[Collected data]
__________________________________________________
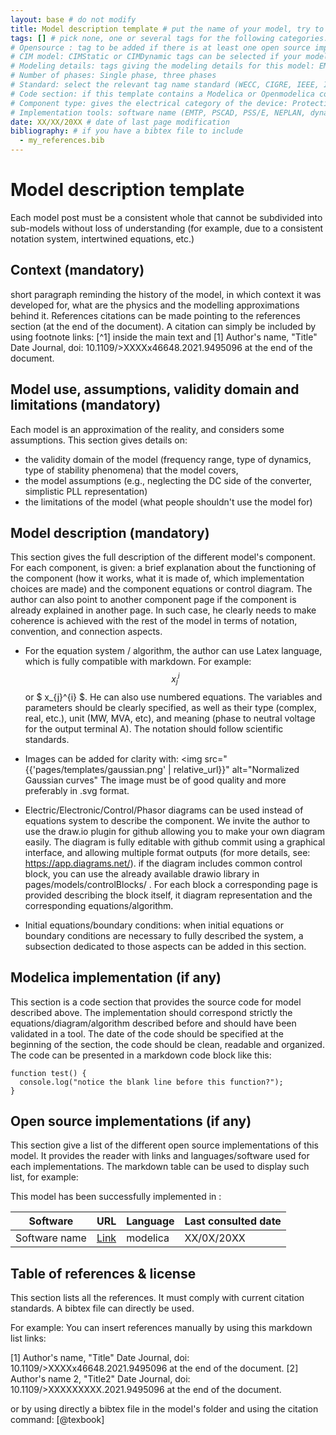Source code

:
 ```yaml
---
layout: base # do not modify
title: Model description template # put the name of your model, try to be as specific as possible
tags: [] # pick none, one or several tags for the following categories:
# Opensource : tag to be added if there is at least one open source implementation of this model
# CIM model: CIMStatic or CIMDynamic tags can be selected if your model is part of the CIM standard
# Modeling details: tags giving the modeling details for this model: EMT, Dynamic phasor, shifted frequency, phasor, RMS
# Number of phases: Single phase, three phases
# Standard: select the relevant tag name standard (WECC, CIGRE, IEEE, IEC, etc.) if your model is included in a standard.
# Code section: if this template contains a Modelica or Openmodelica code section in line with the model description and equations, use the tag CodeImplementation
# Component type: gives the electrical category of the device: Protection, line, bus, machines, synchronous generator, transformer, controllers, capacitors, sources, excitation system, automatic voltage regulator, PSS, PLL, Governor, load, sensors, wind generation, solar generation, load, HVDC, synchronous condensers, DLR, etc.
# Implementation tools: software name (EMTP, PSCAD, PSS/E, NEPLAN, dynawo, DPSIM, Power Factory, Matlab, STEPSS, RTDS, Opal RT, powerworld, GE PSLF) to be used as tag if your model is implemented in specific software 
date: XX/XX/20XX # date of last page modification 
bibliography: # if you have a bibtex file to include
  - my_references.bib
---
```

# Model description template 

 Each model post must be a consistent whole that cannot be subdivided into sub-models without loss of understanding (for example, due to a consistent notation system, intertwined equations, etc.) 

## Context (mandatory)

short paragraph reminding the history of the model, in which context it was developed for, what are the physics and the modelling approximations behind it.
References citations can be made pointing to the references section (at the end of the document). A citation can simply be included by using footnote links: [^1] inside the main text and
<a id="1">[1]</a> Author's name, "Title" Date Journal, doi: 10.1109/>XXXXx46648.2021.9495096 at the end of the document.

## Model use, assumptions, validity domain and limitations (mandatory)

Each model is an approximation of the reality, and considers some assumptions. This section gives details on:

- the validity domain of the model (frequency range, type of dynamics, type of stability phenomena) that the model covers,
- the model assumptions (e.g., neglecting the DC side of the converter, simplistic PLL representation)
- the limitations of the model (what people shouldn't use the model for)

## Model description (mandatory)

 This section gives the full description of the different model's component.
For each component, is given: a brief explanation about the functioning of the component (how it works, what it is made of, which implementation choices are made) and the component equations or control diagram. The author can also point to another component page if the component is already explained in another page. In such case, he clearly needs to make coherence is achieved with the rest of the model in terms of notation, convention, and connection aspects.

- For the equation system / algorithm, the author can use Latex language, which is fully compatible with markdown. For example: $$ x_{j}^{i} $$ or $ x_{j}^{i} $. He can also use numbered equations. The variables and parameters should be clearly specified, as well as their type (complex, real, etc.), unit (MW, MVA, etc), and meaning (phase to neutral voltage for the output terminal A). The notation should follow scientific standards.

- Images can be added for clarity with: <img src="{{'pages/templates/gaussian.png' | relative_url}}" alt="Normalized Gaussian curves" The image must be of good quality and more preferably in .svg format.

- Electric/Electronic/Control/Phasor diagrams can be used instead of equations system to describe the component. We invite the author to use the draw.io plugin for github allowing you to make your own diagram easily. The diagram is fully editable with github commit using a graphical interface, and allowing multiple format outputs (for more details, see: https://app.diagrams.net/). if the diagram includes common control block, you can use the already available drawio library in pages/models/controlBlocks/ . For each block a corresponding page is provided describing the block itself, it diagram representation and the corresponding equations/algorithm.

- Initial equations/boundary conditions: when initial equations or boundary conditions are necessary to fully described the system, a subsection dedicated to those aspects can be added in this section.

## Modelica implementation (if any)

This section is a code section that provides the source code for model described above. The implementation should correspond strictly the equations/diagram/algorithm described before and should have been validated in a tool. The date of the code should be specified at the beginning of the section, the code should be clean, readable and organized.
The code can be presented in a markdown code block like this:

```text
function test() {
  console.log("notice the blank line before this function?");
}
```

## Open source implementations (if any)

This section give a list of the different open source implementations of this model. It provides the reader with links and languages/software used for each implementations.
The markdown table can be used to display such list, for example:

This model has been successfully implemented in :

| Software      | URL | Language  | Last consulted date |
| --------------| --- | --------- | ------------------- |
| Software name | [Link](https://github.com/toto) | modelica | XX/0X/20XX |

## Table of references & license

This section lists all the references. It must comply with current citation standards. A bibtex file can directly be used.

For example:
You can insert references manually by using this markdown list links:

<a id="1">[1]</a> Author's name, "Title" Date Journal, doi: 10.1109/>XXXXx46648.2021.9495096 at the end of the document.
<a id="2">[2]</a> Author's name 2, "Title2" Date Journal, doi: 10.1109/>XXXXXXXXX.2021.9495096 at the end of the document.

or by using directly a bibtex file in the model's folder and using the citation command: [@texbook]
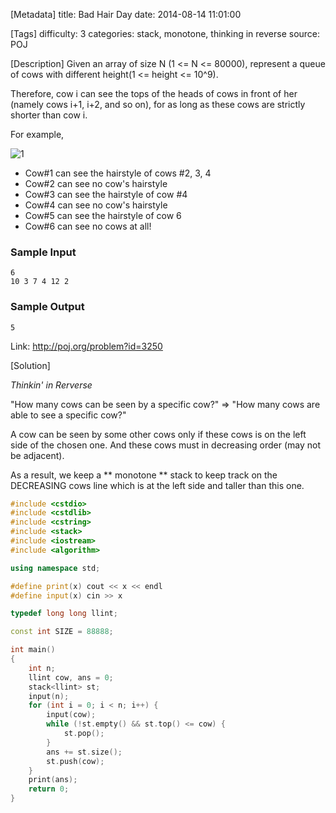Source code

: [Metadata]
title: Bad Hair Day
date: 2014-08-14 11:01:00

[Tags]
difficulty: 3
categories: stack, monotone, thinking in reverse
source: POJ

[Description]
Given an array of size N (1 <= N <= 80000), represent a queue of cows with different height(1 <= height <= 10^9).

Therefore, cow i can see the tops of the heads of cows in front of her (namely cows i+1, i+2, and so on), for as long as these cows are strictly shorter than cow i.

For example,

![1](http://wizmann-pic.qiniudn.com/77bc0d0ffa662eb4dd6bd29cd9432d64)

* Cow#1 can see the hairstyle of cows #2, 3, 4
* Cow#2 can see no cow's hairstyle
* Cow#3 can see the hairstyle of cow #4
* Cow#4 can see no cow's hairstyle
* Cow#5 can see the hairstyle of cow 6
* Cow#6 can see no cows at all!

### Sample Input

```
6
10 3 7 4 12 2
```

### Sample Output

```
5
```

Link: http://poj.org/problem?id=3250

[Solution]

*Thinkin' in Rerverse*

"How many cows can be seen by a specific cow?" => "How many cows are able to see a specific cow?"

A cow can be seen by some other cows only if these cows is on the left side of the chosen one. And these cows must in decreasing order (may not be adjacent).

As a result, we keep a ** monotone ** stack to keep track on the DECREASING cows line which is at the left side and taller than this one.

```c++
#include <cstdio>
#include <cstdlib>
#include <cstring>
#include <stack>
#include <iostream>
#include <algorithm>

using namespace std;

#define print(x) cout << x << endl
#define input(x) cin >> x

typedef long long llint;

const int SIZE = 88888;

int main()
{
	int n;
	llint cow, ans = 0;
	stack<llint> st;
	input(n);
	for (int i = 0; i < n; i++) {
		input(cow);
		while (!st.empty() && st.top() <= cow) {
			st.pop();
		}
		ans += st.size();
		st.push(cow);
	}
	print(ans);
	return 0;
}
```
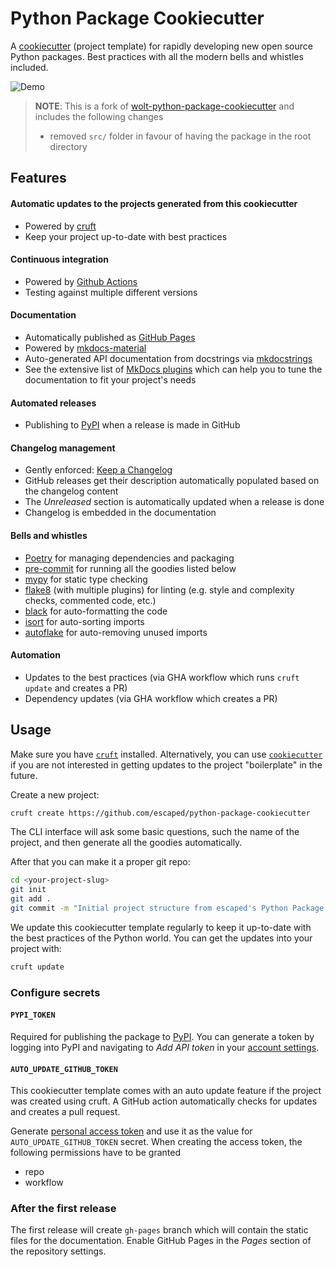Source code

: # Python Package Cookiecutter

A [cookiecutter](https://cookiecutter.readthedocs.io/en/latest/README.html) (project template) for rapidly developing new open source Python packages. Best practices with all the modern bells and whistles included.

![Demo](https://github.com/escaped/python-package-cookiecutter/raw/master/demo.gif)

> **NOTE**: This is a fork of [wolt-python-package-cookiecutter](https://github.com/woltapp/wolt-python-package-cookiecutter) and includes the following changes
>
> - removed `src/` folder in favour of having the package in the root directory

## Features

#### Automatic updates to the projects generated from this cookiecutter

* Powered by [cruft](https://cruft.github.io/cruft/)
* Keep your project up-to-date with best practices

#### Continuous integration

* Powered by [Github Actions](https://github.com/features/actions)
* Testing against multiple different versions

#### Documentation

* Automatically published as [GitHub Pages](https://pages.github.com/)
* Powered by [mkdocs-material](https://github.com/squidfunk/mkdocs-material)
* Auto-generated API documentation from docstrings via [mkdocstrings](https://github.com/mkdocstrings/mkdocstrings)
* See the extensive list of [MkDocs plugins](https://github.com/mkdocs/mkdocs/wiki/MkDocs-Plugins) which can help you
 to tune the documentation to fit your project's needs

#### Automated releases

* Publishing to [PyPI](https://pypi.org/) when a release is made in GitHub

#### Changelog management

* Gently enforced: [Keep a Changelog](https://keepachangelog.com/en/1.0.0/)
* GitHub releases get their description automatically populated based on the changelog content
* The _Unreleased_ section is automatically updated when a release is done
* Changelog is embedded in the documentation

#### Bells and whistles

* [Poetry](https://python-poetry.org/docs/) for managing dependencies and packaging
* [pre-commit](https://pre-commit.com/) for running all the goodies listed below
* [mypy](https://flake8.pycqa.org/en/latest/) for static type checking
* [flake8](https://flake8.pycqa.org/en/latest/) (with multiple plugins) for linting (e.g. style and complexity checks, commented code, etc.)
* [black](https://black.readthedocs.io/en/stable/) for auto-formatting the code
* [isort](https://pycqa.github.io/isort/) for auto-sorting imports
* [autoflake](https://github.com/myint/autoflake) for auto-removing unused imports

#### Automation

* Updates to the best practices (via GHA workflow which runs `cruft update` and creates a PR)
* Dependency updates (via GHA workflow which creates a PR)

## Usage

Make sure you have [`cruft`](https://github.com/cruft/cruft#installation) installed. Alternatively, you can use
 [`cookiecutter`](https://cookiecutter.readthedocs.io/en/latest/installation.html) if you are not interested in
  getting updates to the project "boilerplate" in the future.

Create a new project:

```sh
cruft create https://github.com/escaped/python-package-cookiecutter
```

The CLI interface will ask some basic questions, such the name of the project, and then generate all the goodies
 automatically.

After that you can make it a proper git repo:

```sh
cd <your-project-slug>
git init
git add .
git commit -m "Initial project structure from escaped's Python Package cookiecutter"
```

We update this cookiecutter template regularly to keep it up-to-date with the best practices of the Python world. You
 can get the updates into your project with:

```sh
cruft update
```

### Configure secrets

#### `PYPI_TOKEN`

Required for publishing the package to [PyPI](https://pypi.org/). You can generate a token by logging into PyPI and
 navigating to _Add API token_ in your [account settings](https://pypi.org/manage/account/).

#### `AUTO_UPDATE_GITHUB_TOKEN`

This cookiecutter template comes with an auto update feature if the project was created using cruft.
A GitHub action automatically checks for updates and creates a pull request.

Generate [personal access token](https://docs.github.com/en/github/authenticating-to-github/keeping-your-account-and-data-secure/creating-a-personal-access-token)
and use it as the value for `AUTO_UPDATE_GITHUB_TOKEN` secret. When creating the access token, the following
 permissions have to be granted

* repo
* workflow

### After the first release

The first release will create `gh-pages` branch which will contain the static files for the documentation. Enable GitHub
 Pages in the _Pages_ section of the repository settings.
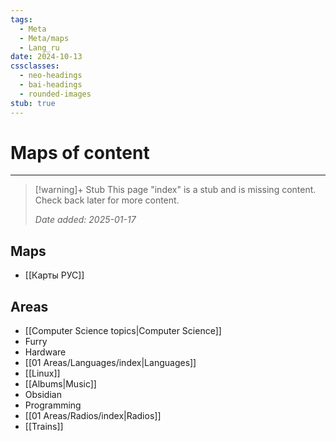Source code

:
 ```yaml
---
tags:
  - Meta
  - Meta/maps
  - Lang_ru
date: 2024-10-13
cssclasses:
  - neo-headings
  - bai-headings
  - rounded-images
stub: true
---
```

# Maps of content

***
>[!warning]+ Stub
> This page "index" is a stub and is missing content. Check back later for more content.
> 
> *Date added: 2025-01-17*

## Maps
- [[Карты РУС]]
## Areas
- [[Computer Science topics|Computer Science]]
- Furry
- Hardware
- [[01 Areas/Languages/index|Languages]]
- [[Linux]]
- [[Albums|Music]]
- Obsidian
- Programming
- [[01 Areas/Radios/index|Radios]]
- [[Trains]]
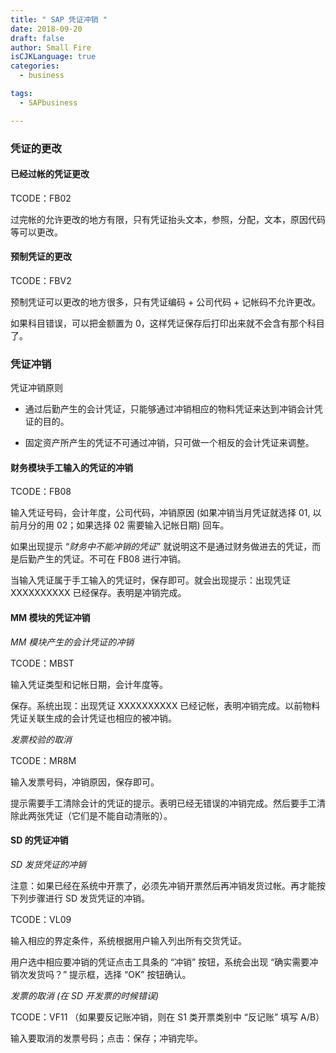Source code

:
 ```yaml
---
title: " SAP 凭证冲销 "
date: 2018-09-20
draft: false
author: Small Fire
isCJKLanguage: true
categories: 
  - business

tags: 
  - SAPbusiness

---
```


### 凭证的更改

#### 已经过帐的凭证更改

TCODE：FB02

过完帐的允许更改的地方有限，只有凭证抬头文本，参照，分配，文本，原因代码等可以更改。

#### 预制凭证的更改

TCODE：FBV2

预制凭证可以更改的地方很多，只有凭证编码 + 公司代码 + 记帐码不允许更改。

如果科目错误，可以把金额置为 0，这样凭证保存后打印出来就不会含有那个科目了。 

### 凭证冲销

凭证冲销原则

- 通过后勤产生的会计凭证，只能够通过冲销相应的物料凭证来达到冲销会计凭证的目的。

- 固定资产所产生的凭证不可通过冲销，只可做一个相反的会计凭证来调整。

#### 财务模块手工输入的凭证的冲销

TCODE：FB08

输入凭证号码，会计年度，公司代码，冲销原因 (如果冲销当月凭证就选择 01, 以前月分的用 02；如果选择 02 需要输入记帐日期) 回车。

如果出现提示 “*财务中不能冲销的凭证*” 就说明这不是通过财务做进去的凭证，而是后勤产生的凭证。不可在 FB08 进行冲销。

当输入凭证属于手工输入的凭证时，保存即可。就会出现提示：出现凭证 XXXXXXXXXX 已经保存。表明是冲销完成。

#### MM 模块的凭证冲销

*MM 模块产生的会计凭证的冲销*

TCODE：MBST

输入凭证类型和记帐日期，会计年度等。

保存。系统出现：出现凭证 XXXXXXXXXX 已经记帐，表明冲销完成。以前物料凭证关联生成的会计凭证也相应的被冲销。

*发票校验的取消*

TCODE：MR8M

输入发票号码，冲销原因，保存即可。

提示需要手工清除会计的凭证的提示。表明已经无错误的冲销完成。然后要手工清除此两张凭证（它们是不能自动清账的）。

#### SD 的凭证冲销

*SD 发货凭证的冲销*

注意：如果已经在系统中开票了，必须先冲销开票然后再冲销发货过帐。再才能按下列步骤进行 SD 发货凭证的冲销。

TCODE：VL09

输入相应的界定条件，系统根据用户输入列出所有交货凭证。

用户选中相应要冲销的凭证点击工具条的 “冲销” 按钮，系统会出现 “确实需要冲销次发货吗？” 提示框，选择 “OK” 按钮确认。

*发票的取消 (在 SD 开发票的时候错误)*

TCODE：VF11 （如果要反记账冲销，则在 S1 类开票类别中 “反记账” 填写 A/B）

输入要取消的发票号码；点击：保存；冲销完毕。

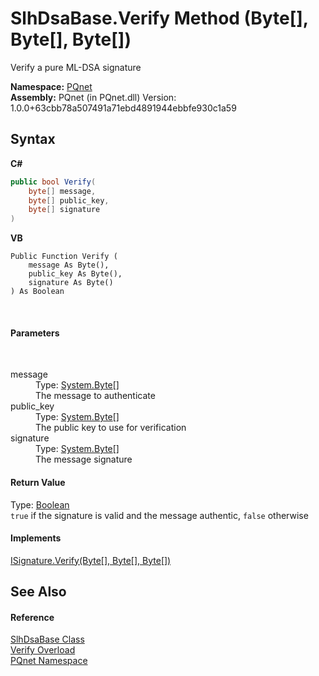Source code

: # SlhDsaBase.Verify Method (Byte[], Byte[], Byte[])
 

Verify a pure ML-DSA signature

**Namespace:**&nbsp;<a href="fc4f881f-e121-9cf0-ed49-65bf6b5a005d">PQnet</a><br />**Assembly:**&nbsp;PQnet (in PQnet.dll) Version: 1.0.0+63cbb78a507491a71ebd4891944ebbfe930c1a59

## Syntax

**C#**<br />
``` C#
public bool Verify(
	byte[] message,
	byte[] public_key,
	byte[] signature
)
```

**VB**<br />
``` VB
Public Function Verify ( 
	message As Byte(),
	public_key As Byte(),
	signature As Byte()
) As Boolean
```

<br />

#### Parameters
&nbsp;<dl><dt>message</dt><dd>Type: <a href="https://docs.microsoft.com/dotnet/api/system.byte" target="_blank" rel="noopener noreferrer">System.Byte</a>[]<br />The message to authenticate</dd><dt>public_key</dt><dd>Type: <a href="https://docs.microsoft.com/dotnet/api/system.byte" target="_blank" rel="noopener noreferrer">System.Byte</a>[]<br />The public key to use for verification</dd><dt>signature</dt><dd>Type: <a href="https://docs.microsoft.com/dotnet/api/system.byte" target="_blank" rel="noopener noreferrer">System.Byte</a>[]<br />The message signature</dd></dl>

#### Return Value
Type: <a href="https://docs.microsoft.com/dotnet/api/system.boolean" target="_blank" rel="noopener noreferrer">Boolean</a><br />`true` if the signature is valid and the message authentic, `false` otherwise

#### Implements
<a href="47523e3c-feef-b8a9-f6ae-f16fa427ebc5">ISignature.Verify(Byte[], Byte[], Byte[])</a><br />

## See Also


#### Reference
<a href="d86dc076-6326-0697-9d41-f18e749ac510">SlhDsaBase Class</a><br /><a href="63fa4477-c88c-61c0-c870-0c3c4f2660f6">Verify Overload</a><br /><a href="fc4f881f-e121-9cf0-ed49-65bf6b5a005d">PQnet Namespace</a><br />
__________________________________________________
> WHAT NEEDS TO BE DONE
Whenever a line above includes the string "Verify", copy it.

> FINAL ANSWER
: # SlhDsaBase.Verify Method (Byte[], Byte[], Byte[])
Verify a pure ML-DSA signature
public bool Verify(
Public Function Verify ( 
<a href="47523e3c-feef-b8a9-f6ae-f16fa427ebc5">ISignature.Verify(Byte[], Byte[], Byte[])</a><br />
<a href="d86dc076-6326-0697-9d41-f18e749ac510">SlhDsaBase Class</a><br /><a href="63fa4477-c88c-61c0-c870-0c3c4f2660f6">Verify Overload</a><br /><a href="fc4f881f-e121-9cf0-ed49-65bf6b5a005d">PQnet Namespace</a><br />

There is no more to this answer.